Vincent Bolloré contrôle Vivendi avec 20 % du capital, une stratégie reproduite par Vivendi chez Telecom Italia. Le groupe devra probablement en revanche renoncer à Mediaset en Italie, tandis qu’il rachète Havas en France.

Le 8 mars 2017, l’Autorité des marchés financiers (AMF) publiait un avis indiquant que le Groupe Bolloré détenait désormais 26,37 % des droits de vote au sein de Vivendi, en raison de l’attribution des votes doubles qu’impose la loi dite Florange. Ces votes doubles sont attribués après deux ans, ce qui entraîne une hausse régulière des droits de vote du Groupe Bolloré. Ce dernier avait en effet dû monter au capital de Vivendi en 2015, afin de s’imposer face aux fonds américains qui souhaitaient plus de dividendes et une séparation d’Universal Music pour l’introduire en Bourse (voir La rem n°34-35, p.51). L’avis de l’AMF précisait également que les droits de vote du Groupe Bolloré allaient presque atteindre 30 % le 20 avril 2017, cinq jours avant l’assemblée générale du groupe. Avec 30 % des droits de vote pour un peu plus de 20 % du capital de Vivendi, l’AMF considère que le Groupe Bolloré est en mesure de « déterminer les décisions en assemblée générale », le capital de Vivendi étant suffisamment éclaté pour que ne puisse émerger aucune autre majorité alternative.
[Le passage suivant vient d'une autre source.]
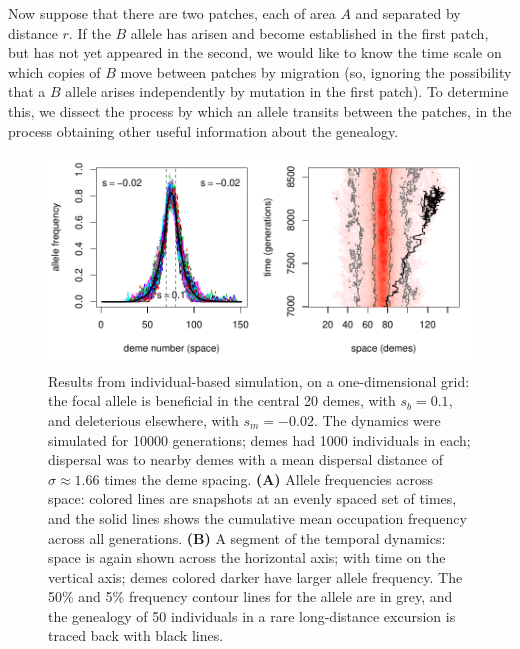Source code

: \documentclass{article}
\begin{document}
Now suppose that there are two patches, each of area $A$ and separated by distance $r$. 
If the $B$ allele has arisen and become established in the first patch, but has not yet appeared in the second,
we would like to know the time scale on which copies of $B$ move between patches by migration
(so, ignoring the possibility that a $B$ allele arises independently by mutation in the first patch).
To determine this, we dissect the process by which an allele transits between the patches,
in the process obtaining other useful information about the genealogy.

\begin{figure}[ht!]
  \begin{center}
    \includegraphics{sim-snapshots}
  \end{center}
  \caption{
  Results from individual-based simulation, on a one-dimensional grid:
  the focal allele is beneficial in the central 20 demes, with $s_b=0.1$,
  and deleterious elsewhere, with $s_m=-0.02$.
  The dynamics were simulated for 10000 generations; demes had 1000 individuals in each;
  dispersal was to nearby demes with a mean dispersal distance of $\sigma \approx 1.66$  times the deme spacing.
  \textbf{(A)} Allele frequencies across space: colored lines are snapshots at an evenly spaced set of times,
  and the solid lines shows the cumulative mean occupation frequency across all generations.
  \textbf{(B)} A segment of the temporal dynamics: space is again shown across the horizontal axis;
  with time on the vertical axis; demes colored darker have larger allele frequency.
  The 50\% and 5\% frequency contour lines for the allele are in grey,
  and the genealogy of 50 individuals in a rare long-distance excursion is traced back with black lines.
  \label{fig:sim_snapshots}
  }
\end{figure}
\end{document}
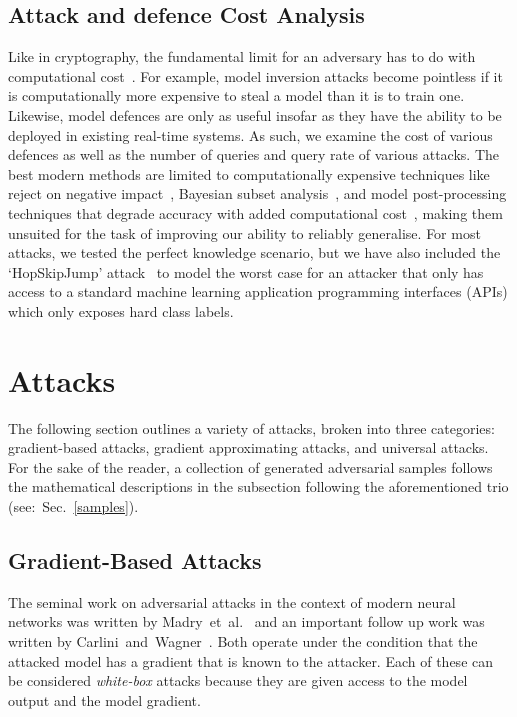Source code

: \subsection{Attack and defence Cost Analysis}

Like in cryptography, the fundamental limit for an adversary has to do with computational cost~\cite{hoffstein_pipher_silverman_2010}.
For example, model inversion attacks become pointless if it is computationally more expensive to steal a model than it is to train one.
Likewise, model defences are only as useful insofar as they have the ability to be deployed in existing real-time systems.
As such, we examine the cost of various defences as well as the number of queries and query rate of various attacks.
The best modern methods are limited to computationally expensive techniques like reject on negative impact~\cite{nelson2010behavior}, Bayesian subset analysis~\cite{bect_bayesian_2017}, and model post-processing techniques that degrade accuracy with added computational cost~\cite{athalye_obfuscated_2018,papernot,li_general_2016}, making them unsuited for the task of improving our ability to reliably generalise.
For most attacks, we tested the perfect knowledge scenario, but we have also included the `HopSkipJump' attack~\cite{hopskipjump} to model the worst case for an attacker that only has access to a standard machine learning application programming interfaces (APIs) which only exposes hard class labels.


\section{Attacks}
\label{attacks}

The following section outlines a variety of attacks, broken into three categories: gradient-based attacks, gradient approximating attacks, and universal attacks.
For the sake of the reader, a collection of generated adversarial samples follows the mathematical descriptions in the subsection following the aforementioned trio (see:~Sec.~\ref{samples}).

\subsection{Gradient-Based Attacks}

The seminal work on adversarial attacks in the context of modern neural networks was written by Madry~et~al.~\cite{madry2017towards} and an important follow up work was written by Carlini~and~Wagner~\cite{carlini_towards_2017}.
Both operate under the condition that the attacked model has a gradient that is known to the attacker.
Each of these can be considered \textit{white-box} attacks because they are given access to the model output and the model gradient.


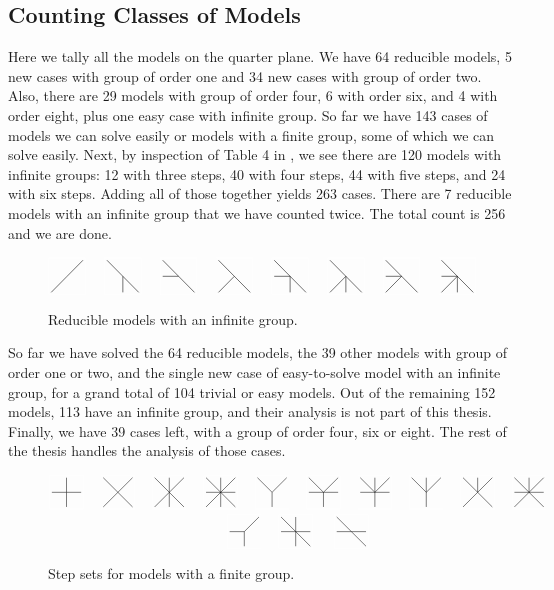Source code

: \subsection{Counting Classes of Models}

Here we tally all the models on the quarter plane. We have 64 reducible models, 5 new cases with group of order one and 34 new cases with group of order two. Also, there are 29 models with group of order four, 6 with order six, and 4 with order eight, plus one easy case with infinite group. So far we have 143 cases of models we can solve easily or models with a finite group, some of which we can solve easily. Next, by inspection of Table 4 in \cite[p.~28]{bousquet2010walks}, we see there are 120 models with infinite groups: 12 with three steps, 40 with four steps, 44 with five steps, and 24 with six steps. Adding all of those together yields 263 cases. There are 7 reducible models with an infinite group that we have counted twice. The total count is 256 and we are done.
\begin{figure}[H]
	\centering
	\begin{align*}
		\modelgraph 00100100 \quad \modelgraph 10000011 \quad \modelgraph 10010001 \quad \modelgraph 10000101 \quad \modelgraph 10010011 \quad \modelgraph 10000111 \quad \modelgraph 10010101 \quad \modelgraph 10010111
	\end{align*}
	\caption{Reducible \classic \twoD models with an infinite group.}
\end{figure}

So far we have solved the 64 reducible models, the 39 other models with group of order one or two, and the single new case of easy-to-solve model with an infinite group, for a grand total of 104 trivial or easy models. Out of the remaining 152 models, 113 have an infinite group, and their analysis is not part of this thesis. Finally, we have 39 cases left, with a group of order four, six or eight. The rest of the thesis handles the analysis of those cases.

\begin{figure}[H]
	\centering
	\begin{align*}
		\modelgraph 01011010 \quad \modelgraph 10100101  \quad \modelgraph 11100111 \quad \modelgraph 11111111 \quad \modelgraph 10100010 \quad &\modelgraph 10111010 \quad \modelgraph 11111010 \quad \modelgraph 11100010  \quad \modelgraph 11100101  \quad \modelgraph 11111101\\
	 	\modelgraph 00110010 \quad \modelgraph 11011011 \!\exxxx&\, \quad\quad \modelgraph 10011001
	\end{align*}
	\caption{Step sets for \classic \twoD models with a finite group.}
\end{figure}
Cette stratégie de contrôle d’un groupe par un investissement significatif mais non majoritaire permet ainsi au Groupe Bolloré d’imposer ses vues dans les conseils d’administration. C’est ce qui s’est passé chez Vivendi, où l’emprise du Groupe Bolloré a été renforcée à la suite de l’assemblée générale du 25 avril 2017, mais également chez Telecom Italia. Concernant Vivendi, le groupe a proposé que le nombre de membres du conseil passe de quatorze à douze, après le départ de trois membres indépendants et le renouvellement d’un seul membre, remplacé par un représentant des salariés. Dès lors, de neuf, les membres indépendants passent à six, soit la moitié du conseil d’administration. Ils étaient dix en mai 2016, avant que Yannick Bolloré ne vienne remplacer un membre indépendant, démissionnaire. Deux cabinets de conseils aux investisseurs ont dénoncé ces choix qui conduisent à une surreprésentation de l’actionnaire principal au sein du conseil d’administration de Vivendi. Cependant, le 25 avril 2017, Vincent Bolloré voyait son mandat renouvelé à la présidence du conseil de surveillance de Vivendi, et Yannick Bolloré intégrait de plein droit le groupe.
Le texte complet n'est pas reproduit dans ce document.